When they arrived at O Paraiso, Pandre sat down on one of the red sofas, was served a glass of sherry, and then started to assess the women carefully, one by one.

Ana sat down on a chair in a corner of the room, and watched him from a distance. She still hadn’t opened the bill he’d given her. They had agreed earlier on £100, but she suspected Pandre would have added considerable extra costs that she would have to pay him.

She observed Pandre and his critical eyes.

Isabel’s dump of a prison seemed very close by. A chain round Isabel’s leg chafed and rattled quietly somewhere deep down inside Ana.

63

When Pandre eventually chose the woman he wanted to be with, and pointed at her as if he were selecting an animal for slaughter, all present were surprised to find that his finger was aimed at the pale and almost repulsive A Magrinha. Ana thought at first that it was Felicia he had selected, as she was standing next to A Magrinha. But when she saw Pandre stand up and bow in front of the extremely thin woman that hardly any of the customers ever chose, there was no doubt about it. She was astonished; but if there was one thing she had learnt during the time she spent in the brothel, it was that the desires of men and their views on what was tempting were impossible to predict. It also occurred to her, not without a degree of satisfaction, that Pandre’s selection of A Magrinha meant that the cost of his visit had decreased because A Magrinha was a net loss to the brothel rather than making any money for it. Perhaps the time had now come to have one final talk with her, ask Herr Eber to pay her enough money for a vegetable stall in one of the town’s markets for the blacks, and then to send her packing once and for all.

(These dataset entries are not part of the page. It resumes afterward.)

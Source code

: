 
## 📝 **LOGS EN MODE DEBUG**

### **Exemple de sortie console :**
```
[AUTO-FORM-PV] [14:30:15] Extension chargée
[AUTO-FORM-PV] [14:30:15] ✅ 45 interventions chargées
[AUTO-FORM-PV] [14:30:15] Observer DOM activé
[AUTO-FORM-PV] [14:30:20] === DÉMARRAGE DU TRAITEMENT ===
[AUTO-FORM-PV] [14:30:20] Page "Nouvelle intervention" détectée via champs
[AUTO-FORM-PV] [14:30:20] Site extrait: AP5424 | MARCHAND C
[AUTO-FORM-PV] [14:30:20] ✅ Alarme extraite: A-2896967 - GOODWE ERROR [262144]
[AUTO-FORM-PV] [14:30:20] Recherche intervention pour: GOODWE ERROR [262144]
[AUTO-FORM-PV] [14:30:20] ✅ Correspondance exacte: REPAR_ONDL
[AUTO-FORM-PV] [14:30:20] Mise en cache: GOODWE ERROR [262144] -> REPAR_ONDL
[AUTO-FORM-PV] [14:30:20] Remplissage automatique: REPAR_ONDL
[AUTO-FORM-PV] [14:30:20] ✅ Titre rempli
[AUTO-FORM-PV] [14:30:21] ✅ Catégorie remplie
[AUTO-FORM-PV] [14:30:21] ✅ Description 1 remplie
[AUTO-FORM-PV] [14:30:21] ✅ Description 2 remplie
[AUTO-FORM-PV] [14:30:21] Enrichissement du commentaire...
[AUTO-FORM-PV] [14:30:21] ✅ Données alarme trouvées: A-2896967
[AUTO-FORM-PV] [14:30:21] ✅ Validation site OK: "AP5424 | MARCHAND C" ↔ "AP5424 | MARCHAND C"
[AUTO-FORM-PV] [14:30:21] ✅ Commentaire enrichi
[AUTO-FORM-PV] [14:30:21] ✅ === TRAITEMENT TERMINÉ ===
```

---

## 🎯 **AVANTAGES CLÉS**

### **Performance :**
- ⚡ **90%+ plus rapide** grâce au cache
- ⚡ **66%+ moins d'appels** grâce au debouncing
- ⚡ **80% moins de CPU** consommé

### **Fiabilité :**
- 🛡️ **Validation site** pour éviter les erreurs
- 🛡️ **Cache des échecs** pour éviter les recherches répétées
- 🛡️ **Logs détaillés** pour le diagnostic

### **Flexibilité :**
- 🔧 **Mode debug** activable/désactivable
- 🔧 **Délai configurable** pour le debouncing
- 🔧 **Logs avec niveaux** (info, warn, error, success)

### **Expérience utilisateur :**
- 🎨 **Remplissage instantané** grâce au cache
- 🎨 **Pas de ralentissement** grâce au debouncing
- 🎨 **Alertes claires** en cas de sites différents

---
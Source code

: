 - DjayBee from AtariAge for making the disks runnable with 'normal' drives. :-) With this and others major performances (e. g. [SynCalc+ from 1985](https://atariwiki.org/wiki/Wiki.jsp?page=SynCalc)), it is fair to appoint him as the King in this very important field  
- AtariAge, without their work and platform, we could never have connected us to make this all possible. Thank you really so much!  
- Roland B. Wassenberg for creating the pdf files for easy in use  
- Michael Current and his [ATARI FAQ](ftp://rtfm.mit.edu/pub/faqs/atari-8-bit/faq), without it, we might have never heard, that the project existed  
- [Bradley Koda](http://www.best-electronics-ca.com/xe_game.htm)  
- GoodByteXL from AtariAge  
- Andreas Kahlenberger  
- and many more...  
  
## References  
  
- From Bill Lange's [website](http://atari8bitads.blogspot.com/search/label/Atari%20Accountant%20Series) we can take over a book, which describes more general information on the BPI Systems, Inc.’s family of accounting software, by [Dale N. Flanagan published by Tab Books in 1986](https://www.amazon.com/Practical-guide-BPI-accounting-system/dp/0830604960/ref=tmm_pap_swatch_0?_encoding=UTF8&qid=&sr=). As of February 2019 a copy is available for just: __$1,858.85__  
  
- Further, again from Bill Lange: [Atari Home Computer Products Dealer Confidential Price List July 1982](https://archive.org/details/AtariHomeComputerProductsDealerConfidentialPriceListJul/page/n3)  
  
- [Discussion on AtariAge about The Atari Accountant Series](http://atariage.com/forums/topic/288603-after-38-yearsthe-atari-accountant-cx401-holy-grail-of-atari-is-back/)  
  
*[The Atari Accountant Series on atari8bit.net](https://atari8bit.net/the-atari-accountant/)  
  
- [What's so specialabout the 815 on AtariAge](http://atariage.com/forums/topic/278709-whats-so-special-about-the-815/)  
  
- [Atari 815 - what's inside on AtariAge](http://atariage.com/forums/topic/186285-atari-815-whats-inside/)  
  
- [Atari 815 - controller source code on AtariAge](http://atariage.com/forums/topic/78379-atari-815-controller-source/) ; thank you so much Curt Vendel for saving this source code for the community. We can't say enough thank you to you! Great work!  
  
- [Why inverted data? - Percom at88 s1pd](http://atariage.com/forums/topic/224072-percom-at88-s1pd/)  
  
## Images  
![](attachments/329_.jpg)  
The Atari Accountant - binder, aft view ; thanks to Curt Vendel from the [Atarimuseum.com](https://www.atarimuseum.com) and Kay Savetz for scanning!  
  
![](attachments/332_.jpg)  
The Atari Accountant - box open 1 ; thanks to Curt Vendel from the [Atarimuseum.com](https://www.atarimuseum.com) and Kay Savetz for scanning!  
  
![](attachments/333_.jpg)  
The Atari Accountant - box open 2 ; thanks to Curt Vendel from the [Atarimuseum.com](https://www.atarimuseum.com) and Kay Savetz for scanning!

But she got no further in her thoughts before something unexpected happened and distracted her. There were rather a lot of clients in the brothel that evening, crowded round the little bar in one corner of the room with their glasses and cigars, and as Pandre was on his way with A Magrinha to her room a tall, well-built man suddenly stepped in front of them and blocked the way. O’Neill, who could always sense when danger was in the air, got up from his seat next to the door. Ana did the same. The man standing in front of Pandre was called Rocha, a person with an Italian father and a Portuguese mother. He worked in the colonial administration, in charge of the maintenance of roads and sewers, and visited the brothel every week. He was usually well behaved, but he occasionally lost his temper when he had been drinking too much. When that happened he would be escorted off the premises before he could cause any damage.

Ana suspected instinctively that something very serious was about to happen. Rocha pushed A Magrinha to one side and began speaking to Pandre in broken English.

‘I have choosed her to spend the evening with me,’ said Rocha.

‘I find that very hard to believe,’ said Pandre, without losing his friendly smile.

‘To say as it is, all the women have already clients for the evening. You come too late.’

Ana had approached close enough to hear the brief conversation, and knew immediately what it meant. She had noticed how many of the white customers had reacted when a coloured man entered the brothel. It had never happened before during her time in charge, although Senhor Vaz had told her how he very occasionally made an exception for influential Indians from Durban or Johannesburg. As nobody had protested openly, she thought that the complaints would come directly to her later, after Pandre had left the brothel. That somebody might ask her what she meant by allowing such a person in when all the other customers were white, and that she would reply that she was the one who decided whether anybody should be turned away or not. She knew that they wouldn’t like it, no matter how much she stressed that it was an exception.